Under this line sits a listing. Repeat exactly and only its lines from the one holding "Actual IMO 2007" through the one holding "Explicit definition of"; skip pictures.
┌─ Material for this exercise
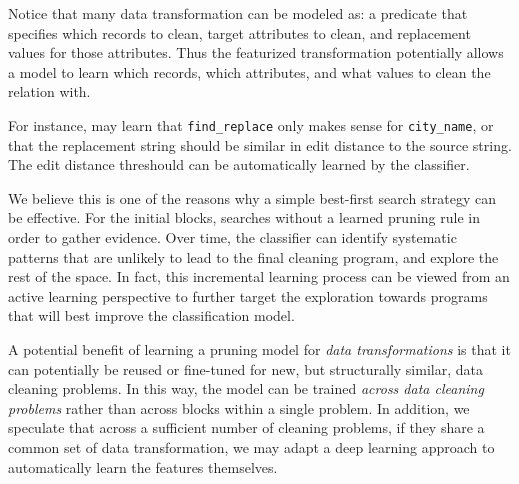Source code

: Notice that many data transformation can be modeled as: a predicate that specifies which records to clean, target attributes to clean, and replacement values for those attributes.  Thus the featurized transformation potentially allows a model to learn which records, which attributes, and what values to clean the relation with.  

For instance, \sys may learn that \texttt{find\_replace} only makes sense for \texttt{city\_name}, or that the replacement string should be similar in edit distance to the source string.  The edit distance threshould can be automatically learned by the classifier.  


 We believe this is one of the reasons why a simple best-first search strategy can be effective.  For the initial blocks, \sys searches without a learned pruning rule in order to gather evidence.  Over time, the classifier can identify systematic patterns that are unlikely to lead to the final cleaning program, and explore the rest of the space.  In fact, this incremental learning process can be viewed from an active learning perspective to further target the exploration towards programs that will best improve the classification model.  

A potential benefit of learning a pruning model for {\it data transformations} is that it can potentially be reused or fine-tuned for new, but structurally similar, data cleaning problems. In this way, the model can be trained {\it across data cleaning problems} rather than across blocks within a single problem.    In addition, we speculate that across a sufficient number of cleaning problems, if they share a common set of data transformation, we may adapt a deep learning approach to automatically learn the features themselves.  







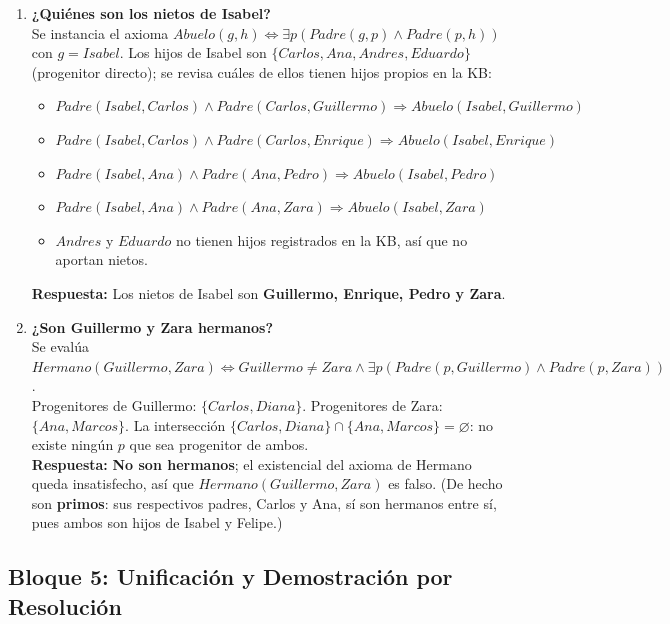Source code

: \begin{enumerate}
    \item \textbf{¿Quiénes son los nietos de Isabel?}\\
    Se instancia el axioma $Abuelo(g,h) \Leftrightarrow \exists p(Padre(g,p)\land Padre(p,h))$ con
    $g=Isabel$. Los hijos de Isabel son $\{Carlos, Ana, Andres, Eduardo\}$ (progenitor directo); se
    revisa cuáles de ellos tienen hijos propios en la KB:
    \begin{itemize}
        \item $Padre(Isabel,Carlos) \land Padre(Carlos,Guillermo) \Rightarrow Abuelo(Isabel,Guillermo)$
        \item $Padre(Isabel,Carlos) \land Padre(Carlos,Enrique) \Rightarrow Abuelo(Isabel,Enrique)$
        \item $Padre(Isabel,Ana) \land Padre(Ana,Pedro) \Rightarrow Abuelo(Isabel,Pedro)$
        \item $Padre(Isabel,Ana) \land Padre(Ana,Zara) \Rightarrow Abuelo(Isabel,Zara)$
        \item $Andres$ y $Eduardo$ no tienen hijos registrados en la KB, así que no aportan nietos.
    \end{itemize}
    \textbf{Respuesta:} Los nietos de Isabel son \textbf{Guillermo, Enrique, Pedro y Zara}.

    \item \textbf{¿Son Guillermo y Zara hermanos?}\\
    Se evalúa $Hermano(Guillermo,Zara) \Leftrightarrow Guillermo\neq Zara \land \exists p
    (Padre(p,Guillermo)\land Padre(p,Zara))$.\\
    Progenitores de Guillermo: $\{Carlos, Diana\}$. Progenitores de Zara: $\{Ana, Marcos\}$.
    La intersección $\{Carlos,Diana\}\cap\{Ana,Marcos\} = \varnothing$: no existe ningún $p$ que sea
    progenitor de ambos.\\
    \textbf{Respuesta:} \textbf{No son hermanos}; el existencial del axioma de Hermano queda
    insatisfecho, así que $Hermano(Guillermo,Zara)$ es falso. (De hecho son \textbf{primos}: sus
    respectivos padres, Carlos y Ana, sí son hermanos entre sí, pues ambos son hijos de Isabel y
    Felipe.)
\end{enumerate}

\subsection{Bloque 5: Unificación y Demostración por Resolución}

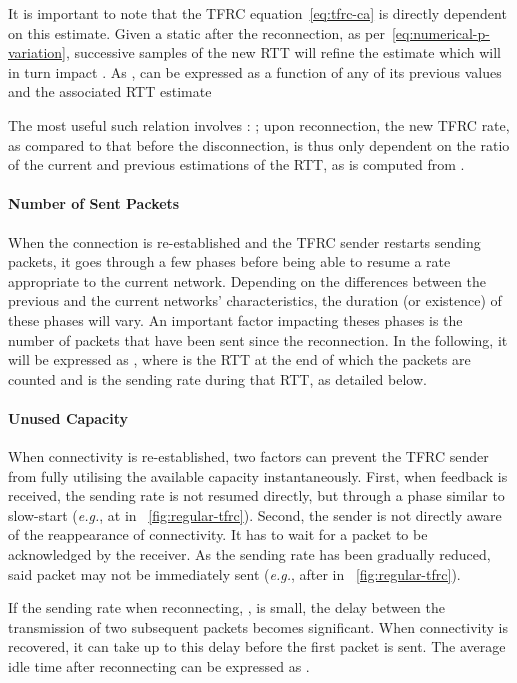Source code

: \documentclass[twocolumn]{nictatechreport}
\newcommand{\latinlocution}[1]{\textit{#1}}
\newcommand{\eg}{\latinlocution{e.g.}}
\begin{document}
It is important to note that the TFRC equation~\eqref{eq:tfrc-ca} is directly
dependent on this estimate. Given a static  after the reconnection, as
per~\eqref{eq:numerical-p-variation}, successive samples of the new RTT will
refine the estimate which will in turn impact . As
,  can be expressed as a function of any of
its previous values  and the associated RTT estimate 

The most useful such relation involves :
; upon reconnection, the new
TFRC rate, as compared to that before the disconnection, is thus only
dependent on the ratio of the current and previous estimations of the RTT, as
 is computed from .

\paragraph{Number of Sent Packets}

When the connection is re-established and the TFRC sender restarts sending
packets, it goes through a few phases before being able to resume a rate
appropriate to the current network. Depending on the differences between the
previous and the current networks' characteristics, the duration (or existence)
of these phases will vary. An important factor impacting theses phases is the
number of packets that have been sent since the reconnection. In the following,
it will be expressed as
,
where  is the RTT at the end of which the packets are counted and 
is the sending rate during that RTT, as detailed below.

\paragraph{Unused Capacity}

When connectivity is re-established, two factors can prevent the TFRC sender
from fully utilising the available capacity instantaneously.  First, when
feedback is received, the sending rate is not resumed directly, but through a
phase similar to slow-start (\eg, at  in
\figurename~\ref{fig:regular-tfrc}).  Second, the sender is not directly aware
of the reappearance of connectivity. It has to wait for a packet to be
acknowledged by the receiver. As the sending rate has been gradually reduced,
said packet may not be immediately sent (\eg,  after
 in \figurename~\ref{fig:regular-tfrc}). 

If the sending rate when reconnecting, , is small, the delay
 between the transmission of two subsequent packets becomes significant.
When connectivity is recovered, it can take up to this delay before the first
packet is sent. The average idle time after reconnecting can be expressed as
.
\end{document}
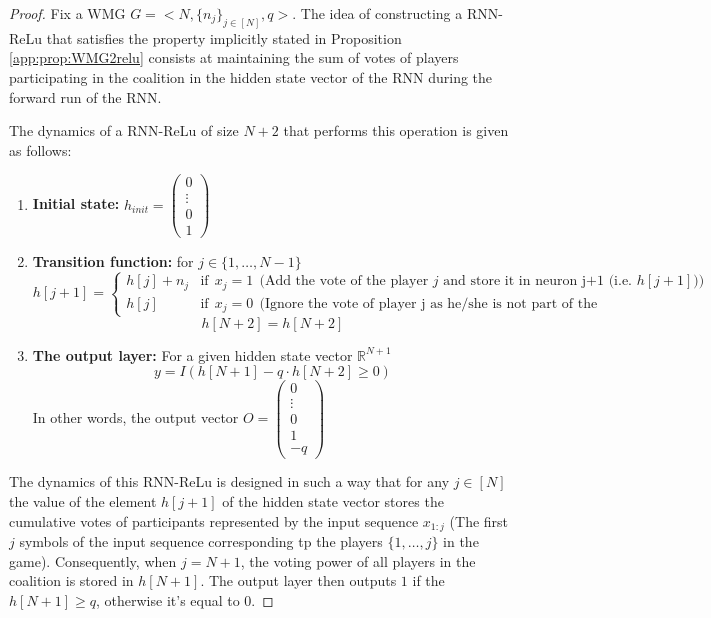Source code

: \begin{proof}
   Fix a WMG $G = <N,\{n_{j}\}_{j \in [N]}, q>$. The idea of constructing a RNN-ReLu that satisfies the property implicitly stated in Proposition \ref{app:prop:WMG2relu} consists at maintaining the sum of votes of players participating in the coalition in the hidden state vector of the RNN during the forward run of the RNN.
      
    The dynamics of a RNN-ReLu of size $N+2$ that performs this operation is given as follows:
    \begin{enumerate}
        \item \textbf{Initial state:} $h_{init} = \begin{pmatrix} 0 \\ \vdots \\ 0 \\ 1 \end{pmatrix}$
        \item \textbf{Transition function:} for $j \in \{1, \ldots, N-1\}$
        $$h[j+1] = \begin{cases}
        h[j] + n_{j} & \text{if}~~ x_{j} = 1 ~~ \text{(Add the vote of the player $j$ and store it in neuron j+1 (i.e. $h[j+1]$))}\\
        h[j] & \text{if}~~x_{j} = 0 ~~\text{(Ignore the vote of player j as he/she is not part of the coalition)}
        \end{cases}
        $$ 
        $$h[N+2] = h[N+2]$$
                \item \textbf{The output layer:} For a given hidden state vector $\mathbb{R}^{N+1}$ 
        $$y = I(h[N+1] - q \cdot h[N+2] \geq 0)$$
        In other words, the output vector $O = \begin{pmatrix}
            0 \\ \vdots \\ 0 \\ 1 \\ -q
        \end{pmatrix}$
    \end{enumerate}
    The dynamics of this RNN-ReLu is designed in such a way that for any $j \in [N]$ the value of the element $h[j+1]$ of the hidden state vector stores the cumulative votes of participants represented by the input sequence $x_{1:j}$ (The first $j$ symbols of the input sequence corresponding tp the players $\{1, \ldots, j\}$ in the game). Consequently, when $j=N+1$, the voting power of all players in the coalition is stored in $h[N+1]$. The output layer then outputs $1$ if the $h[N+1] \geq q$, otherwise it's equal to $0$.
    \end{proof}

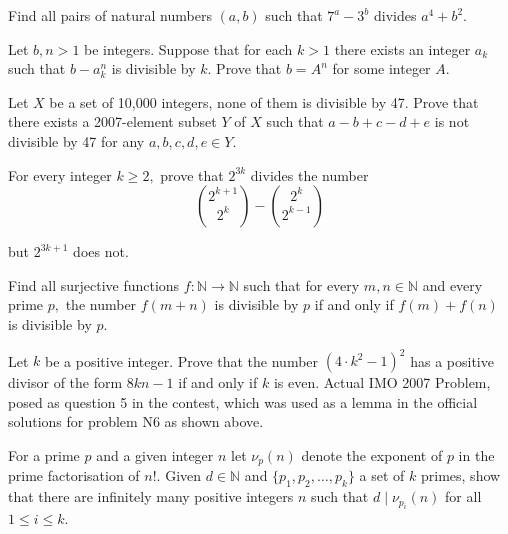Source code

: \item[\textbf{N1.}]
Find all pairs of natural numbers 
$ (a, b)$
 such that 
$ 7^a - 3^b$
 divides 
$ a^4 + b^2$.

\item[\textbf{N2.}]
Let 
$b,n > 1$
 be integers. Suppose that for each 
$k > 1$
 there exists an integer 
$a_k$
 such that 
$b - a^n_k$
 is divisible by 
$k$.
 Prove that 
$b = A^n$
 for some integer 
$A$.

\item[\textbf{N3.}]
Let 
$ X$
 be a set of 10,000 integers, none of them is divisible by 47. Prove that there exists a 2007-element subset 
$ Y$
 of 
$ X$
 such that 
$ a - b + c - d + e$
 is not divisible by 47 for any 
$ a,b,c,d,e \in Y.$

\item[\textbf{N4.}]
For every integer 
$ k \geq 2,$
 prove that 
$ 2^{3k}$
 divides the number
\[ \binom{2^{k + 1}}{2^{k}} - \binom{2^{k}}{2^{k - 1}}
\]


but 
$ 2^{3k + 1}$
 does not.

\item[\textbf{N5.}]
Find all surjective functions 
$ f: \mathbb{N} \to \mathbb{N}$
 such that for every 
$ m,n \in \mathbb{N}$
 and every prime 
$ p,$
 the number 
$ f(m + n)$
 is divisible by 
$ p$
 if and only if 
$ f(m) + f(n)$
 is divisible by 
$ p$.

\item[\textbf{N6.}]
Let 
$ k$
 be a positive integer. Prove that the number 
$ (4 \cdot k^2 - 1)^2$
 has a positive divisor of the form 
$ 8kn - 1$
 if and only if 
$ k$
 is even.
Actual IMO 2007 Problem, posed as question 5 in the contest, which was used as a lemma in the official solutions for problem N6 as shown above.

\item[\textbf{N7.}]
For a prime 
$ p$
 and a given integer 
$ n$
 let 
$ \nu_p(n)$
 denote the exponent of 
$ p$
 in the prime factorisation of 
$ n!$.
 Given 
$ d \in \mathbb{N}$
 and 
$ \{p_1,p_2,\ldots,p_k\}$
 a set of 
$ k$
 primes, show that there are infinitely many positive integers 
$ n$
 such that 
$ d\mid \nu_{p_i}(n)$
 for all 
$ 1 \leq i \leq k$.
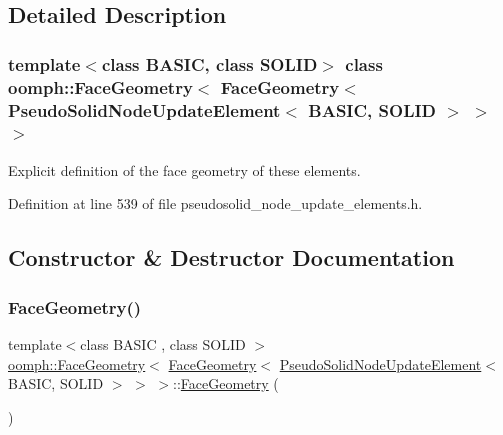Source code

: \subsection{Detailed Description}
\subsubsection*{template$<$class B\+A\+S\+IC, class S\+O\+L\+ID$>$\newline
class oomph\+::\+Face\+Geometry$<$ Face\+Geometry$<$ Pseudo\+Solid\+Node\+Update\+Element$<$ B\+A\+S\+I\+C, S\+O\+L\+I\+D $>$ $>$ $>$}

Explicit definition of the face geometry of these elements. 

Definition at line 539 of file pseudosolid\+\_\+node\+\_\+update\+\_\+elements.\+h.



\subsection{Constructor \& Destructor Documentation}
\mbox{\label{classoomph_1_1FaceGeometry_3_01FaceGeometry_3_01PseudoSolidNodeUpdateElement_3_01BASIC_00_01SOLID_01_4_01_4_01_4_a6c8c9148818426e94b61b0f6d22b4c61}} 
\subsubsection{\texorpdfstring{Face\+Geometry()}{FaceGeometry()}}
{\footnotesize\ttfamily template$<$class B\+A\+S\+IC , class S\+O\+L\+ID $>$ \\
\hyperlink{classoomph_1_1FaceGeometry}{oomph\+::\+Face\+Geometry}$<$ \hyperlink{classoomph_1_1FaceGeometry}{Face\+Geometry}$<$ \hyperlink{classoomph_1_1PseudoSolidNodeUpdateElement}{Pseudo\+Solid\+Node\+Update\+Element}$<$ B\+A\+S\+IC, S\+O\+L\+ID $>$ $>$ $>$\+::\hyperlink{classoomph_1_1FaceGeometry}{Face\+Geometry} (\begin{DoxyParamCaption}{ }\end{DoxyParamCaption})\hspace{0.3cm}{\ttfamily [inline]}}



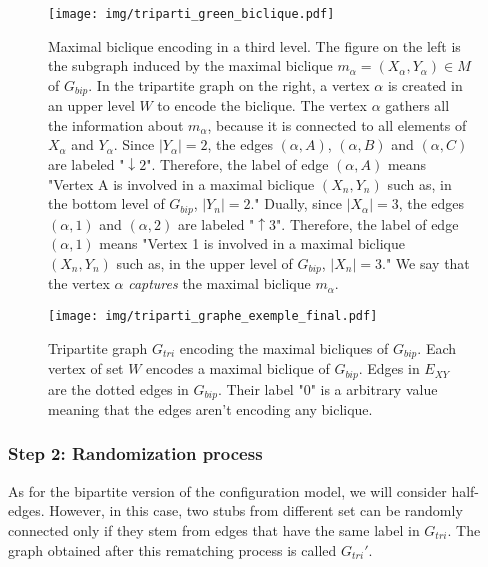 \documentclass[table]{report}
\begin{document}

\begin{figure}[h]%
\centering
\texttt{[image: img/triparti\_green\_biclique.pdf]}
\caption{Maximal biclique encoding in a third level. The figure on the left is the subgraph induced by the maximal biclique $m_\alpha = (X_\alpha, Y_\alpha) \in M$  of $G_{bip}$. In the tripartite graph on the right, a vertex $\alpha$ is created in an upper level $W$ to encode the biclique. The vertex $\alpha$ gathers all the information about $m_\alpha$, because it is connected to all elements of $X_\alpha$ and $Y_\alpha$. Since $|Y_\alpha| =  2$, the edges $(\alpha,A)$, $(\alpha,B)$ and $(\alpha,C)$ are labeled "$\downarrow 2$". Therefore, the label of edge $(\alpha,A)$ means "Vertex A is involved in a maximal biclique $(X_n, Y_n)$ such as, in the bottom level of $G_{bip}$, $|Y_n| = 2$." Dually, since $|X_\alpha| =  3$, the edges $(\alpha,1)$ and $(\alpha,2)$ are labeled "$\uparrow 3$". Therefore, the label of edge $(\alpha,1)$ means "Vertex 1 is involved in a maximal biclique $(X_n, Y_n)$ such as, in the upper level of $G_{bip}$, $|X_n| = 3$." We say that the vertex $\alpha$ \textit{captures} the maximal biclique $m_\alpha$.}
\label{fig:directed_weighted_examples}
\end{figure}
\FloatBarrier


\begin{figure}[h]%
\centering
\texttt{[image: img/triparti\_graphe\_exemple\_final.pdf]}
\caption{Tripartite graph ${G_{tri}}$ encoding the maximal bicliques of $G_{bip}$. Each vertex of set $W$ encodes a maximal biclique of $G_{bip}$. Edges in $E_{XY}$ are the dotted edges in $G_{bip}$. Their label "0" is a arbitrary value meaning that the edges aren't encoding any biclique.}
\label{fig:triparti_graphe_exemple_final}
\end{figure}
\FloatBarrier

\subsubsection{Step 2: Randomization process}

As for the bipartite version of the configuration model, we will consider half-edges. However, in this case, two stubs from different set can be randomly connected only if they stem from edges that have the same label in ${G_{tri}}$. The graph obtained after this rematching process is called ${G_{tri}}'$.
\end{document}
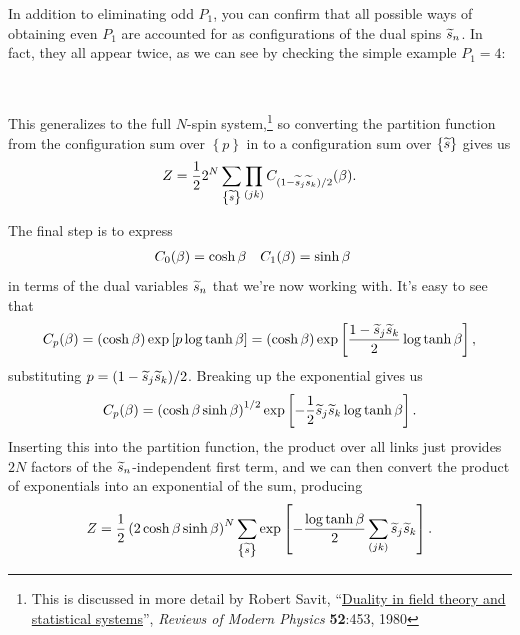 In addition to eliminating odd $P_1$, you can confirm that all possible ways of obtaining even $P_1$ are accounted for as configurations of the dual spins $\widetilde s_n$.
In fact, they all appear twice, as we can see by checking the simple example $P_1 = 4$: %
\begin{mdframed}
  \ \\[50 pt]
\end{mdframed}
This generalizes to the full $N$-spin system,\footnote{This is discussed in more detail by Robert Savit, ``\href{https://doi.org/10.1103/RevModPhys.52.453}{Duality in field theory and statistical systems}'', \textit{Reviews of Modern Physics} \textbf{52}:453, 1980} so converting the partition function from the configuration sum over $\left\{p\right\}$ in  to a configuration sum over $\left\{\widetilde s\right\}$ gives us
\begin{equation*}
  Z = \frac{1}{2} 2^N \sum_{\left\{\widetilde s\right\}} \prod_{(jk)} C_{(1 - \widetilde s_j \widetilde s_k) / 2}(\beta).
\end{equation*}

The final step is to express
\begin{align*}
  C_0(\beta) & = \cosh \beta &
  C_1(\beta) & = \sinh \beta
\end{align*}
in terms of the dual variables $\widetilde s_n$ that we're now working with.
It's easy to see that
\begin{equation*}
  C_p(\beta) = \left(\cosh \beta\right) \exp\left[p \log \tanh \beta\right] = \left(\cosh \beta\right) \exp\left[\frac{1 - \widetilde s_j \widetilde s_k}{2} \log \tanh \beta\right],
\end{equation*}
substituting $p = (1 - \widetilde s_j \widetilde s_k) / 2$.
Breaking up the exponential gives us
\begin{equation*}
  C_p(\beta) = \left(\cosh\beta \sinh\beta\right)^{1 / 2} \exp\left[-\frac{1}{2} \widetilde s_j \widetilde s_k \log \tanh \beta\right].
\end{equation*}
Inserting this into the partition function, the product over all links just provides $2N$ factors of the $\widetilde s_n$-independent first term, and we can then convert the product of exponentials into an exponential of the sum, producing
\begin{equation*}
  Z = \frac{1}{2} \left(2\cosh\beta \sinh\beta\right)^N \sum_{\left\{\widetilde s\right\}} \exp\left[-\frac{\log \tanh \beta}{2} \sum_{(jk)} \widetilde s_j \widetilde s_k\right].
\end{equation*}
└─
## Exercise response:
Actual IMO 2007 Problem, posed as question 5 in the contest, which was used as a lemma in the official solutions for problem N6 as shown above.

\item[\textbf{N7.}]
For a prime 
$ p$
 and a given integer 
$ n$
 let 
$ \nu_p(n)$
 denote the exponent of 
$ p$
 in the prime factorisation of 
$ n!$.
 Given 
$ d \in \mathbb{N}$
 and 
$ \{p_1,p_2,\ldots,p_k\}$
 a set of 
$ k$
 primes, show that there are infinitely many positive integers 
$ n$
 such that 
$ d\mid \nu_{p_i}(n)$
 for all 
$ 1 \leq i \leq k$.
Source code

: \subsection{Detailed Description}
\subsubsection*{template$<$class B\+A\+S\+IC, class S\+O\+L\+ID$>$\newline
class oomph\+::\+Face\+Geometry$<$ Face\+Geometry$<$ Pseudo\+Solid\+Node\+Update\+Element$<$ B\+A\+S\+I\+C, S\+O\+L\+I\+D $>$ $>$ $>$}

Explicit definition of the face geometry of these elements. 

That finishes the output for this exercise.